Posts Tagged ‘end divorce’
What You Can Do To Stop Divorce
When you’re dealing with the prospect of divorce, and you don’t want it to happen, you will probably be searching for a way to stop divorce before it becomes final. This may mean convincing your spouse to give the relationship another chance. Of course, this is not always possible. You need a plan. You should be ready to work hard and use some creativity to explain what is valuable about the relationship that is worth saving. While you can stop a divorce at any stage before its completion, the earlier you do so the more likely your marriage may be preserved for the near future.
If you want to have a good plan to stop divorce, you should know what you’ve tried so far that hasn’t worked. Take a short time to think through this. For instance, if you’ve been begging and pleading for the other person to stop the divorce process, then quit it! The more pressure you put on your husband or wife the more hesitant they will become to the idea of preserving the marriage. This is a bad approach all around.

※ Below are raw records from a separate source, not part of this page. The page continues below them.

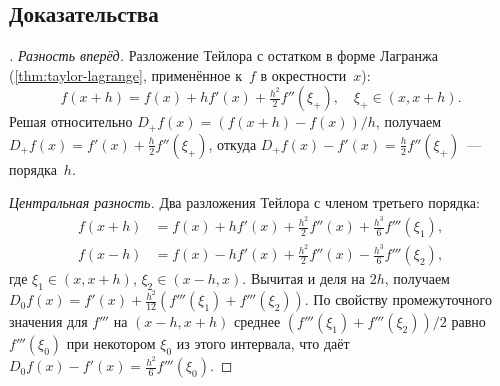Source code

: \subsection*{Доказательства}

\begin{proof}[]
\emph{Разность вперёд.} Разложение Тейлора с остатком в форме Лагранжа
(\cref{thm:taylor-lagrange}, применённое к~$f$ в окрестности~$x$):
\[
  f(x + h) = f(x) + h f'(x) + \tfrac{h^2}{2} f''(\xi_+),
  \quad \xi_+ \in (x, x + h).
\]
Решая относительно $D_+ f(x) = (f(x + h) - f(x))/h$, получаем
$D_+ f(x) = f'(x) + \tfrac{h}{2} f''(\xi_+)$, откуда
$D_+ f(x) - f'(x) = \tfrac{h}{2} f''(\xi_+)$~--- порядка~$h$.

\emph{Центральная разность.} Два разложения Тейлора с членом третьего
порядка:
\begin{align*}
  f(x + h) &= f(x) + h f'(x) + \tfrac{h^2}{2} f''(x) + \tfrac{h^3}{6} f'''(\xi_1), \\
  f(x - h) &= f(x) - h f'(x) + \tfrac{h^2}{2} f''(x) - \tfrac{h^3}{6} f'''(\xi_2),
\end{align*}
где $\xi_1 \in (x, x + h)$, $\xi_2 \in (x - h, x)$. Вычитая и деля на
$2h$, получаем
$D_0 f(x) = f'(x) + \tfrac{h^2}{12}(f'''(\xi_1) + f'''(\xi_2))$. По
свойству промежуточного значения для $f'''$ на $(x - h, x + h)$
среднее $(f'''(\xi_1) + f'''(\xi_2))/2$ равно $f'''(\xi_0)$ при
некотором $\xi_0$ из этого интервала, что даёт
$D_0 f(x) - f'(x) = \tfrac{h^2}{6} f'''(\xi_0)$.
\end{proof}

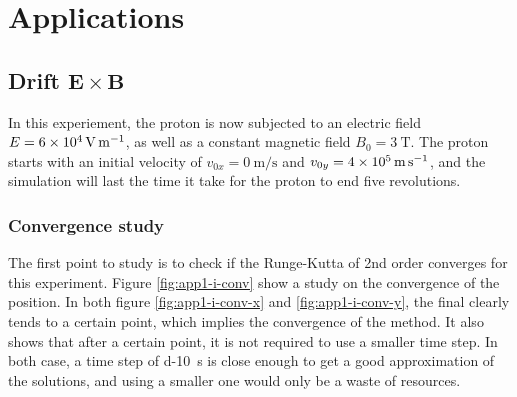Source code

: \documentclass[a4paper,12pt,twoside]{article}
\begin{document}
\section{Applications}
\subsection{Drift $\mathbf{E}\times \mathbf{B}$}
In this experiement, the proton is now subjected to an electric field $E=\SI{6d4}{\volt\per\meter}$, as well as a constant magnetic field $B_0 = \SI{3}{\tesla}$.
The proton starts with an initial velocity of $v_{0x}=\SI{0}{\meter\per\second}$ and $v_{0y}=\SI{4d5}{\meter\per\second}$, and the simulation will last the time it take for the proton to end five revolutions.

\subsubsection{Convergence study}
The first point to study is to check if the Runge-Kutta of 2nd order converges for this experiment.
Figure \ref{fig:app1-i-conv} show a study on the convergence of the position.
In both figure \ref{fig:app1-i-conv-x} and \ref{fig:app1-i-conv-y}, the final clearly tends to a certain point, which implies the convergence of the method.
It also shows that after a certain point, it is not required to use a smaller time step.
In both case, a time step of \SI{d-10}{\second} is close enough to get a good approximation of the solutions, and using a smaller one would only be a waste of resources.
\end{document}
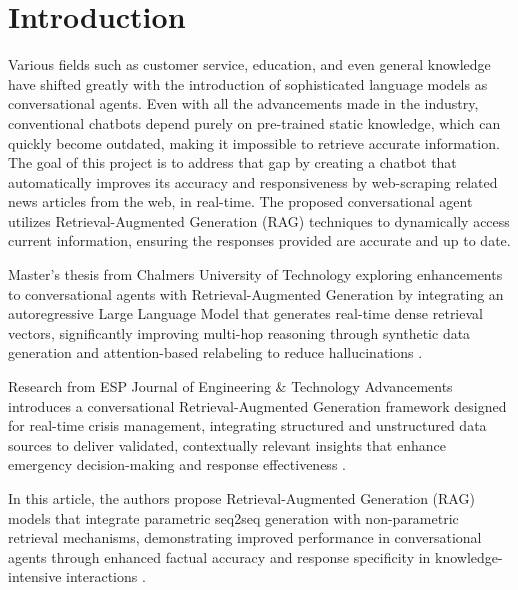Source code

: \documentclass[fleqn,moreauthors,10pt]{ds_report}
\affiliation{\textit{Advisors: Aleš Žagar}}
\begin{document}
\flushbottom 

\maketitle 

\thispagestyle{empty} 


\section*{Introduction}
    Various fields such as customer service, education, and even general knowledge have shifted greatly with the introduction of sophisticated language models as conversational agents. Even with all the advancements made in the industry, conventional chatbots depend purely on pre-trained static knowledge, which can quickly become outdated, making it impossible to retrieve accurate information. The goal of this project is to address that gap by creating a chatbot that automatically improves its accuracy and responsiveness by web-scraping related news articles from the web, in real-time.
    The proposed conversational agent utilizes Retrieval-Augmented Generation (RAG) techniques to dynamically access current information, ensuring the responses provided are accurate and up to date.

    Master's thesis from Chalmers University of Technology exploring enhancements to conversational agents with Retrieval-Augmented Generation by integrating an autoregressive Large Language Model that generates real-time dense retrieval vectors, significantly improving multi-hop reasoning through synthetic data generation and attention-based relabeling to reduce hallucinations \cite{RAG1}.

    Research from ESP Journal of Engineering \& Technology Advancements introduces a conversational Retrieval-Augmented Generation framework designed for real-time crisis management, integrating structured and unstructured data sources to deliver validated, contextually relevant insights that enhance emergency decision-making and response effectiveness \cite{jeta2024}.

    In this article, the authors propose Retrieval-Augmented Generation (RAG) models that integrate parametric seq2seq generation with non-parametric retrieval mechanisms, demonstrating improved performance in conversational agents through enhanced factual accuracy and response specificity in knowledge-intensive interactions \cite{NEURIPS2020_6b493230}.
\end{document}
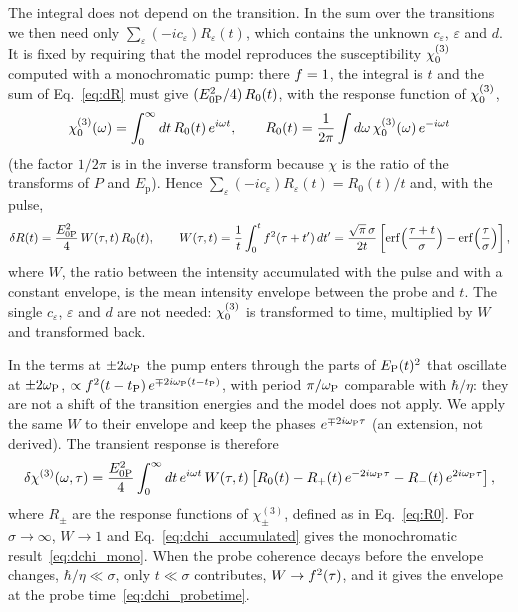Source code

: \documentclass[10pt,a4paper]{paper}
\begin{document}
The integral does not depend on the transition. In the sum over the transitions we then need only
$\sum_\varepsilon(-ic_\varepsilon)R_\varepsilon(t)$, which contains the unknown $c_\varepsilon$, $\varepsilon$ and $d$.
It is fixed by requiring that the model reproduces the susceptibility $\chi^{(3)}_{0}$ computed with a monochromatic pump: there
$f = 1$, the integral is $t$ and the sum of Eq.~\eqref{eq:dR} must give $(E_{0\mathrm{P}}^2/4)\,R_0(t)$, with the response
function of $\chi^{(3)}_{0}$,
\begin{equation}
\chi^{(3)}_{0}(\omega) = \int_0^\infty dt\,R_0(t)\,e^{i\omega t} , \qquad
R_0(t) = \frac{1}{2\pi}\int d\omega\,\chi^{(3)}_{0}(\omega)\,e^{-i\omega t}
\label{eq:R0}
\end{equation}
(the factor $1/2\pi$ is in the inverse transform because $\chi$ is the ratio of the transforms of $P$ and
$E_{\mathrm{p}}$). Hence $\sum_\varepsilon(-ic_\varepsilon)R_\varepsilon(t) = R_0(t)/t$ and, with the pulse,
\begin{equation}
\delta R(t) = \frac{E_{0\mathrm{P}}^2}{4}\,W(\tau,t)\,R_0(t) , \qquad
W(\tau,t) = \frac{1}{t}\int_0^tf^2(\tau+t')\,dt'
= \frac{\sqrt{\pi}\,\sigma}{2t}\left[\mathrm{erf}\Big(\frac{\tau+t}{\sigma}\Big)
-\mathrm{erf}\Big(\frac{\tau}{\sigma}\Big)\right] ,
\label{eq:W}
\end{equation}
where $W$, the ratio between the intensity accumulated with the pulse and with a constant envelope, is the mean
intensity envelope between the probe and $t$. The single $c_\varepsilon$, $\varepsilon$ and $d$ are not needed: $\chi^{(3)}_{0}$
is transformed to time, multiplied by $W$ and transformed back.

In the terms at $\pm2\omega_{\mathrm{P}}$ the pump enters through the parts of $E_{\mathrm{P}}(t)^2$ that oscillate at $\pm2\omega_{\mathrm{P}}$,
$\propto f^2(t-t_{\mathrm{P}})\,e^{\mp2i\omega_{\mathrm{P}}(t-t_{\mathrm{P}})}$, with period $\pi/\omega_{\mathrm{P}}$ comparable with $\hbar/\eta$: they are not a shift
of the transition energies and the model does not apply. We apply the same $W$ to their envelope and keep the phases
$e^{\mp2i\omega_{\mathrm{P}}\tau}$ (an extension, not derived). The transient response is therefore
\begin{equation}
\delta\chi^{(3)}(\omega,\tau) = \frac{E_{0\mathrm{P}}^2}{4}\int_0^\infty dt\,e^{i\omega t}\,W(\tau,t)
\left[R_0(t) - R_+(t)\,e^{-2i\omega_{\mathrm{P}}\tau} - R_-(t)\,e^{2i\omega_{\mathrm{P}}\tau}\right] ,
\label{eq:dchi_accumulated}
\end{equation}
where $R_\pm$ are the response functions of $\chi^{(3)}_\pm$, defined as in Eq.~\eqref{eq:R0}. For $\sigma\to\infty$, $W\to1$ and
Eq.~\eqref{eq:dchi_accumulated} gives the monochromatic result~\eqref{eq:dchi_mono}. When the probe coherence decays
before the envelope changes, $\hbar/\eta\ll\sigma$, only $t\ll\sigma$ contributes, $W\to f^2(\tau)$, and it gives the
envelope at the probe time~\eqref{eq:dchi_probetime}.
\end{document}
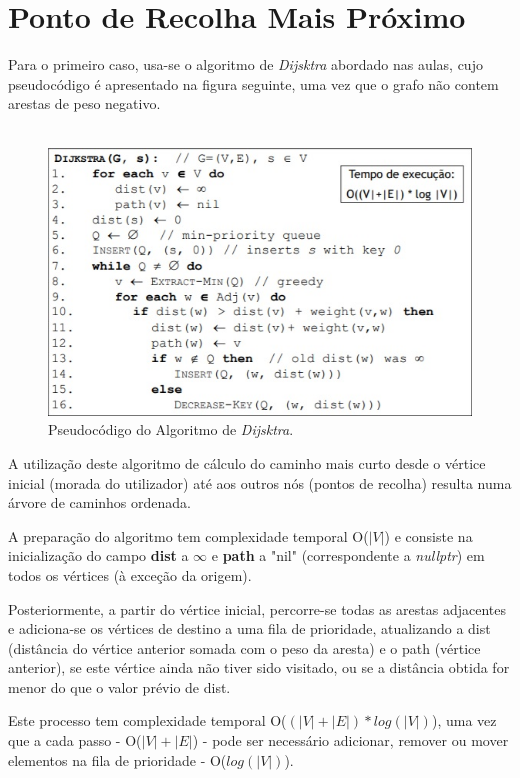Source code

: \documentclass[article, a4paper, 12pt, oneside]{memoir}
\begin{document}
\section{Ponto de Recolha Mais Próximo}

Para o primeiro caso, usa-se o algoritmo de \textit{Dijsktra} abordado nas aulas, cujo pseudocódigo é apresentado na figura seguinte, uma vez que o grafo não contem arestas de peso negativo. \\\

\begin{figure}[h!]
  \centerline{\includegraphics[scale=1]{Dijkstra_pseudocode.jpg}}
  \caption{Pseudocódigo do Algoritmo de \textit{Dijsktra}.}
\end{figure}

A utilização deste algoritmo de cálculo do caminho mais curto desde o vértice inicial (morada do utilizador) até aos outros nós (pontos de recolha) resulta numa árvore de caminhos ordenada.

A preparação do algoritmo tem complexidade temporal O($|V|$) e consiste na inicialização do campo \textbf{dist} a $\infty$ e \textbf{path} a "nil" (correspondente a \textit{nullptr}) em todos os vértices (à exceção da origem).

Posteriormente, a partir do vértice inicial, percorre-se todas as arestas adjacentes e adiciona-se os vértices de destino a uma fila de prioridade, atualizando a dist (distância do vértice anterior somada com o peso da aresta) e o path (vértice anterior), se este vértice ainda não tiver sido visitado, ou se a distância obtida for menor do que o valor prévio de dist.

Este processo tem complexidade temporal O($(|V| + |E|)*log(|V|)$), uma vez que a cada passo - O($|V| + |E|$) - pode ser necessário adicionar, remover ou mover elementos na fila de prioridade - O($log(|V|)$).
	
\end{document}
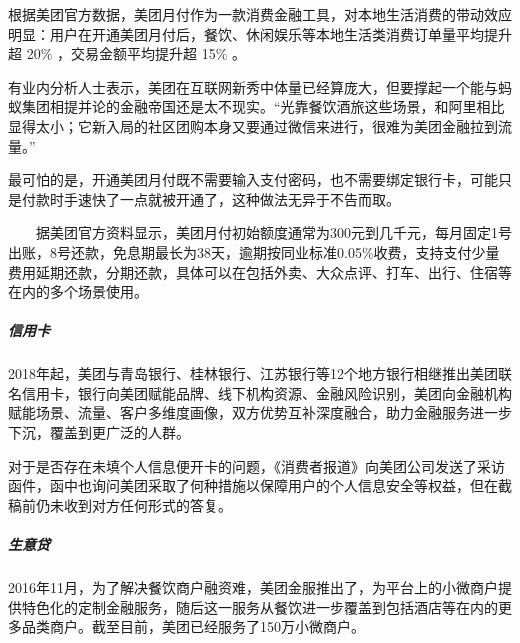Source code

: \documentclass[letterpaper,11pt,english]{sphinxmanual}
\begin{document}
根据美团官方数据，美团月付作为一款消费金融工具，对本地生活消费的带动效应明显：用户在开通美团月付后，餐饮、休闲娱乐等本地生活类消费订单量平均提升超
20\% ，交易金额平均提升超 15\%
。%
\begin{footnote}[920]\sphinxAtStartFootnote
{}
%
\end{footnote}

有业内分析人士表示，美团在互联网新秀中体量已经算庞大，但要撑起一个能与蚂蚁集团相提并论的金融帝国还是太不现实。“光靠餐饮酒旅这些场景，和阿里相比显得太小；它新入局的社区团购本身又要通过微信来进行，很难为美团金融拉到流量。”%
\begin{footnote}[921]\sphinxAtStartFootnote
{}
%
\end{footnote}

最可怕的是，开通美团月付既不需要输入支付密码，也不需要绑定银行卡，可能只是付款时手速快了一点就被开通了，这种做法无异于不告而取。

　　据美团官方资料显示，美团月付初始额度通常为300元到几千元，每月固定1号出账，8号还款，免息期最长为38天，逾期按同业标准0.05\%收费，支持支付少量费用延期还款，分期还款，具体可以在包括外卖、大众点评、打车、出行、住宿等在内的多个场景使用。%
\begin{footnote}[922]\sphinxAtStartFootnote
{}
%
\end{footnote}


\subparagraph{信用卡}
\label{\detokenize{chapter_company/meituan:id14}}
2018年起，美团与青岛银行、桂林银行、江苏银行等12个地方银行相继推出美团联名信用卡，银行向美团赋能品牌、线下机构资源、金融风险识别，美团向金融机构赋能场景、流量、客户多维度画像，双方优势互补深度融合，助力金融服务进一步下沉，覆盖到更广泛的人群。

对于是否存在未填个人信息便开卡的问题，《消费者报道》向美团公司发送了采访函件，函中也询问美团采取了何种措施以保障用户的个人信息安全等权益，但在截稿前仍未收到对方任何形式的答复。%
\begin{footnote}[923]\sphinxAtStartFootnote
{}
%
\end{footnote}


\subparagraph{生意贷}
\label{\detokenize{chapter_company/meituan:id15}}
2016年11月，为了解决餐饮商户融资难，美团金服推出了，为平台上的小微商户提供特色化的定制金融服务，随后这一服务从餐饮进一步覆盖到包括酒店等在内的更多品类商户。截至目前，美团已经服务了150万小微商户。%
\begin{footnote}[924]\sphinxAtStartFootnote
{}
%
\end{footnote}
\end{document}
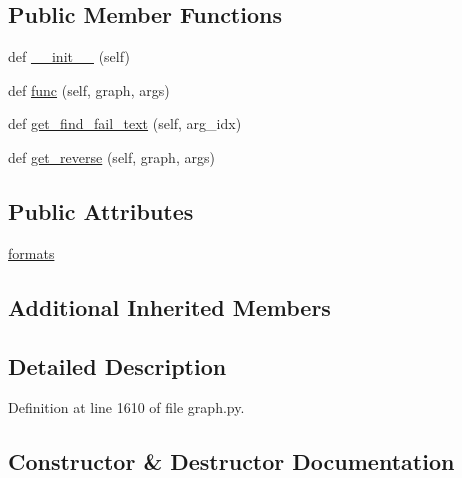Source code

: \subsection*{Public Member Functions}
\begin{DoxyCompactItemize}
\item 
def \hyperlink{classlight__chats_1_1graph_1_1RemoveObjectFunction_a1ec221c7902c9aebb94137d84c1ee929}{\+\_\+\+\_\+init\+\_\+\+\_\+} (self)
\item 
def \hyperlink{classlight__chats_1_1graph_1_1RemoveObjectFunction_ae7b012e25908e96e2aaffcd567c0e133}{func} (self, graph, args)
\item 
def \hyperlink{classlight__chats_1_1graph_1_1RemoveObjectFunction_a28db384929d4d974a230d27546e23c6b}{get\+\_\+find\+\_\+fail\+\_\+text} (self, arg\+\_\+idx)
\item 
def \hyperlink{classlight__chats_1_1graph_1_1RemoveObjectFunction_a25e0182ea553e22cc861479aabd6a989}{get\+\_\+reverse} (self, graph, args)
\end{DoxyCompactItemize}
\subsection*{Public Attributes}
\begin{DoxyCompactItemize}
\item 
\hyperlink{classlight__chats_1_1graph_1_1RemoveObjectFunction_a67165948c1e8f963e79aac98baf91509}{formats}
\end{DoxyCompactItemize}
\subsection*{Additional Inherited Members}


\subsection{Detailed Description}
\begin{DoxyVerb}\end{DoxyVerb}
 

Definition at line 1610 of file graph.\+py.



\subsection{Constructor \& Destructor Documentation}
\mbox{\label{classlight__chats_1_1graph_1_1RemoveObjectFunction_a1ec221c7902c9aebb94137d84c1ee929}}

By begging or whining, you are not giving your spouse any motivation to consider the marriage worth saving. Such childish reactions only serve to make you look foolish and they demean both of you. While like a child, you may get the other person to delay or grant your request to stop whining, you haven’t changed one thing. Rather than getting them to consider whether your marriage is salvageable, you have them trying to keep you quiet. If want to stop divorce, you need to take a different tactic. You’re an adult and you should deal with this adult situation appropriately. This may help point you to marriage counseling as an option.
If you go to your spouse suggesting marital counseling as a option before divorce, you show maturity. Plus, by doing this, you ensure that you have more time to find a solution that might save your marriage. Counseling is place where you may express your desire for another chance to make it better, that you don’t want the divorce to happen, in a calm manner so you do not make your spouse resistant or defensive. You will have a greater chance to stop divorce this way.
If your spouse makes the decision to take counseling with you, it will be your task to prove that you are committed to seeing it through and you’re ready to hear their concerns and viewpoints on the relationship. Perhaps, the most important thing you should tell them is that you are ready to address the issues. Counseling is not the place to voice your partner’s weaknesses or illustrate the times they’ve offended you.
If your aim is to stop divorce, then make sure your spouse leaves the counseling session feeling good about themselves and believing that they were really heard and appreciated. Bear in mind that if they leave feeling bad or defensive, then you may have lost the chance to work through your marital problems, because they may not be back next time.
If your spouse decides to postpone divorce, you may believe that you have accomplished the goal. It would be a mistake to stop. You should continue counseling to work through all of your problems so you can begin rebuilding your broken relationship so that it’s better than before. If you can, stop divorce before it gets a grip on your marriage.